Hands-on Exercise: Leaking Threads

We will use the MemoryLab sample application to observe what happens when an application creates hundreds of idle threads.

1. Build and Install

# If you haven't already built MemoryLab
m MemoryLab
adb install -r $OUT/system/app/MemoryLab/MemoryLab.apk

2. Launch and Baseline

Launch the app and take a baseline memory reading:

adb shell am start -W -n com.android.memorylab/.MainActivity
adb shell dumpsys meminfo -s com.android.memorylab

Look at the Stack and Native Heap rows in the output. They will likely be small.

3. Create 100 Threads

Tap the Create 100 Threads button. The application will spawn 100 new threads. To ensure the stack memory is actually paged into physical RAM (so we can see it in our tools), each thread allocates and writes to a small 10KB array on its stack before it begins waiting.

Run the meminfo command again while the threads are alive:

adb shell dumpsys meminfo -s com.android.memorylab

The Results:

Compare the new output to your baseline. You will notice significant increases while the threads are alive:

  • Stack: Increased by a megabyte or more. This represents the physical pages allocated for the 100 thread stacks (each touching at least 10KB).
  • Native Heap / Private Other: Increased due to the internal pthread structures allocated by the system for each thread.

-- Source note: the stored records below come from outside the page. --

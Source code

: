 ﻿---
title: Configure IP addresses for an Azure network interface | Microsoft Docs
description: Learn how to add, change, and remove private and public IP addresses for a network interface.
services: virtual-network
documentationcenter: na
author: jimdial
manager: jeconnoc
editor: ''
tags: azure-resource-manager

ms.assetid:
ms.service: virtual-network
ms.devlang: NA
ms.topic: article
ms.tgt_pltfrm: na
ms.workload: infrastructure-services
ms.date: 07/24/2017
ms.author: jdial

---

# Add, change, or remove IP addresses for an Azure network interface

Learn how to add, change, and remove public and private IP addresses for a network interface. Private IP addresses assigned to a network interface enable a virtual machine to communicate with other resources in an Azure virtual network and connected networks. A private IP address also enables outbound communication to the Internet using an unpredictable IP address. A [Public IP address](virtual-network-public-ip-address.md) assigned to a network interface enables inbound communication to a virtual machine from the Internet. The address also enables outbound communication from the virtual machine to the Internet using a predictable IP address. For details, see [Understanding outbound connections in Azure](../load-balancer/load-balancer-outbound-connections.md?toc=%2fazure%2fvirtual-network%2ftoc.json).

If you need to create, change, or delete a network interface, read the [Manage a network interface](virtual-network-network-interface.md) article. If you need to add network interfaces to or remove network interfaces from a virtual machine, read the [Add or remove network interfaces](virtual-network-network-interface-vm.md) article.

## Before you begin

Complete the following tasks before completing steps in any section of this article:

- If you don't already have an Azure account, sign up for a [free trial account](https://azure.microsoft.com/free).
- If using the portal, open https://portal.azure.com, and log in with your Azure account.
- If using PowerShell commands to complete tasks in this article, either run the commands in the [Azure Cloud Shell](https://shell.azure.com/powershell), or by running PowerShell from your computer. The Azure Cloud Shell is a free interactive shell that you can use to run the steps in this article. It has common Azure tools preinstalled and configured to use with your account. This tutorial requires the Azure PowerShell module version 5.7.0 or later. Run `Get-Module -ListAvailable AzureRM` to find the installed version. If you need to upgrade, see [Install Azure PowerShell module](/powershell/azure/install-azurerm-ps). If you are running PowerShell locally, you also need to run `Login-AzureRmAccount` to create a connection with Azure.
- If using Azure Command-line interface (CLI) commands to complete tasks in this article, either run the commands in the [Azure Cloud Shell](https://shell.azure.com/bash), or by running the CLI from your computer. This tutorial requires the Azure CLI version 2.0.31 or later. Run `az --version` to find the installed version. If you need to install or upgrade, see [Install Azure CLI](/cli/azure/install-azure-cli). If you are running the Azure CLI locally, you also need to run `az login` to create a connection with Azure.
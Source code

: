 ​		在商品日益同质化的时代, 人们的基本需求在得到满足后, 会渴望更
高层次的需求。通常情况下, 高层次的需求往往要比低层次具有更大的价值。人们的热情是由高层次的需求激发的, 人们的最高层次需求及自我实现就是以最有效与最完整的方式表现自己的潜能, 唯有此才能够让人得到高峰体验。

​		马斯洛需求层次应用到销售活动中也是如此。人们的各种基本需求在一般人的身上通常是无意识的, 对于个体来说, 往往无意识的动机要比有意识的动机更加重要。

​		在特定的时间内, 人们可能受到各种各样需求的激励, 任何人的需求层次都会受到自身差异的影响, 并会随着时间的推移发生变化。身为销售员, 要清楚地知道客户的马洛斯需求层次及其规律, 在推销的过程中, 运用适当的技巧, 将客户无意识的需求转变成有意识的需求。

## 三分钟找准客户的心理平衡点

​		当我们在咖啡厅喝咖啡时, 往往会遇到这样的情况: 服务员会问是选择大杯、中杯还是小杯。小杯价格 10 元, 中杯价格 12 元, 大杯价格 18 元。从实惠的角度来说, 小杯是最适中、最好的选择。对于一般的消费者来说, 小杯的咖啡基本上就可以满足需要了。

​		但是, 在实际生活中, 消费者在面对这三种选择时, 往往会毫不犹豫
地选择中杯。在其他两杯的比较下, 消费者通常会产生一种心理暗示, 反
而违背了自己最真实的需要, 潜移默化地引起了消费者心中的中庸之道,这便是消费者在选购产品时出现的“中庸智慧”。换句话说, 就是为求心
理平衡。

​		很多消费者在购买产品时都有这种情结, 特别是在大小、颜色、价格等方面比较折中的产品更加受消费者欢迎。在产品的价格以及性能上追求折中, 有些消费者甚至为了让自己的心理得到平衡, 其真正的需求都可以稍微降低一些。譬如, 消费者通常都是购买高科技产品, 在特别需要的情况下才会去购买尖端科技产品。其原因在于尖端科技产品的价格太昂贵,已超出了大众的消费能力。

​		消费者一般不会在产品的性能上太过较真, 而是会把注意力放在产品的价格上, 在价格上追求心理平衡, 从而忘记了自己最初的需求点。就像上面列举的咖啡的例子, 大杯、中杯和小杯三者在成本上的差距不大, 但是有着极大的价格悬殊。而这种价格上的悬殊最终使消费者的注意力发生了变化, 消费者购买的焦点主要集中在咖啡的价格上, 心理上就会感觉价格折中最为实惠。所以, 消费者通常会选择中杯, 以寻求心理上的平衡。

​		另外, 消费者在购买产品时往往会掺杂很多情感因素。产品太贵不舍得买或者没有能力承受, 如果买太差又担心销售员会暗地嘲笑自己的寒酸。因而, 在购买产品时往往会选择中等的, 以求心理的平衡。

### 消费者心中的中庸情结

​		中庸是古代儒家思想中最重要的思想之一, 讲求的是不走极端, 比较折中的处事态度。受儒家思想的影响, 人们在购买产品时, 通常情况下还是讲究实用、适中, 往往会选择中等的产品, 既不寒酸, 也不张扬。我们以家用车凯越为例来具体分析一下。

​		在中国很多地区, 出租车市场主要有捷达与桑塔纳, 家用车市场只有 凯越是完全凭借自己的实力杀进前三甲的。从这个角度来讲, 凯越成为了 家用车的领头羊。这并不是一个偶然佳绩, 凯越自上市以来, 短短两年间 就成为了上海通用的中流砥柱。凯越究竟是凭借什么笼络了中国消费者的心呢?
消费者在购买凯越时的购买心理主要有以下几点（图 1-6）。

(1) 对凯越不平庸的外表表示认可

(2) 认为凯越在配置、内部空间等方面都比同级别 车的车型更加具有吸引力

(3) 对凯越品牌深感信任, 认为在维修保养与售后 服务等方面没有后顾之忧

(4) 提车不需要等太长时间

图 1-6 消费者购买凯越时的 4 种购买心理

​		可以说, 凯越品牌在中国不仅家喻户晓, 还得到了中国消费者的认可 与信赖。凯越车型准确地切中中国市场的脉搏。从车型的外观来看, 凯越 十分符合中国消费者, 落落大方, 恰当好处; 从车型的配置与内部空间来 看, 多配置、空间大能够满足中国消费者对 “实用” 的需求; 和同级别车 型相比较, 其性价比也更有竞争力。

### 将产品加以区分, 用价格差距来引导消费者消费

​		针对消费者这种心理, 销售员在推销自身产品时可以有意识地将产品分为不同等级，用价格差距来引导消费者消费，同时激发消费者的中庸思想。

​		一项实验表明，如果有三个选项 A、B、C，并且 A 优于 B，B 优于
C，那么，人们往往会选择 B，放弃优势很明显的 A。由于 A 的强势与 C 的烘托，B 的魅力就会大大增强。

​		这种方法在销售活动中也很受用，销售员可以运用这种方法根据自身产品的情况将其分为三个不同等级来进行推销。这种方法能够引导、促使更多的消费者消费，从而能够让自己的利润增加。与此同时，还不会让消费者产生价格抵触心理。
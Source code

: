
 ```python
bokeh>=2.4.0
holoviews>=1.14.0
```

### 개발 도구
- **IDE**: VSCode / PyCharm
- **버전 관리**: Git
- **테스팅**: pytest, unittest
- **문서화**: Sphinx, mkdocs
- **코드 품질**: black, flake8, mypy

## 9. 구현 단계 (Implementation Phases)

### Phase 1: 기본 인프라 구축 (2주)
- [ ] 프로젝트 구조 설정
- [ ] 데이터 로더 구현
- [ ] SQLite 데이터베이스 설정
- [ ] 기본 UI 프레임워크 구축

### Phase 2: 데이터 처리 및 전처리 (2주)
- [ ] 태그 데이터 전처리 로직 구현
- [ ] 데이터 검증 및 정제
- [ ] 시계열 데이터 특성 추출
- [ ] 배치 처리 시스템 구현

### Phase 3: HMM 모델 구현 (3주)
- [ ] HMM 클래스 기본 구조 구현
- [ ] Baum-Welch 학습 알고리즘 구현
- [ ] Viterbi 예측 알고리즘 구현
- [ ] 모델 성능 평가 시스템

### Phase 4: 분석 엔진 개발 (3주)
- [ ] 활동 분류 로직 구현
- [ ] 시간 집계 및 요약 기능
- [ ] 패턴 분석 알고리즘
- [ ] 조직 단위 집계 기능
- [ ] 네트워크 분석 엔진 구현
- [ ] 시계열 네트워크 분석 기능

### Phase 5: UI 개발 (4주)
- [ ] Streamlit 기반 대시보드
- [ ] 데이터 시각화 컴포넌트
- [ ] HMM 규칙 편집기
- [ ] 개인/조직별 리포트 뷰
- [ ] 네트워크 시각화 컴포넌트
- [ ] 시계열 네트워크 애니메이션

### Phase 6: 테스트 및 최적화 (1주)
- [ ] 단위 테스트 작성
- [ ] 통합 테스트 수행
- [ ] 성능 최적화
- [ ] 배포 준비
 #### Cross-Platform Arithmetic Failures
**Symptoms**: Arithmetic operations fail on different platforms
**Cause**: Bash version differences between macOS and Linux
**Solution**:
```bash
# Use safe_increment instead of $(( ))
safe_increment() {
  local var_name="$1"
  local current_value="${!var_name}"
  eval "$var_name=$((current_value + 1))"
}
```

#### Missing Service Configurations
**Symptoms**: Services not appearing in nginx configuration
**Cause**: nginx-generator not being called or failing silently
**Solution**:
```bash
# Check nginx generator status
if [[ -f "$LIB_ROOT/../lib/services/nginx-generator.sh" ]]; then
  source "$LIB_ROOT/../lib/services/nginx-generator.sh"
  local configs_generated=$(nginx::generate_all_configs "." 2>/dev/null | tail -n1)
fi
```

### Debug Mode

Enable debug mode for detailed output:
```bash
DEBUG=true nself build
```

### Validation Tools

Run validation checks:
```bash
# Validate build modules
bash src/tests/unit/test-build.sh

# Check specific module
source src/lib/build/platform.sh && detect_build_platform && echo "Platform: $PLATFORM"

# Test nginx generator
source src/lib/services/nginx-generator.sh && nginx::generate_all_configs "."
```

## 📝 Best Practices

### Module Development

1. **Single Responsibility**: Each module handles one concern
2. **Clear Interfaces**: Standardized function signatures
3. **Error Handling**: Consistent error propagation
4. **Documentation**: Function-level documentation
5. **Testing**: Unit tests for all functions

To clean up, tap the Destroy All Threads button.

4. Viewing Threads in Perfetto

Perfetto is excellent for tracking thread lifecycles and counts over time.

A screenshot of the Perfetto UI showing a counter track with the number ofactive threads, and threads starting and exiting in the memorylabapp

PerfettoSQL for Thread Analysis

You can query the trace to count exactly how many threads were spawned by the application:

SELECT p.name AS process_name, COUNT(t.id) as thread_count
FROM thread t JOIN process p USING (upid)
WHERE p.name = 'com.android.memorylab' AND t.name LIKE 'LeakedThread-%';

A query like this can be used to generate a debug track with a counter as shown in the screenshot.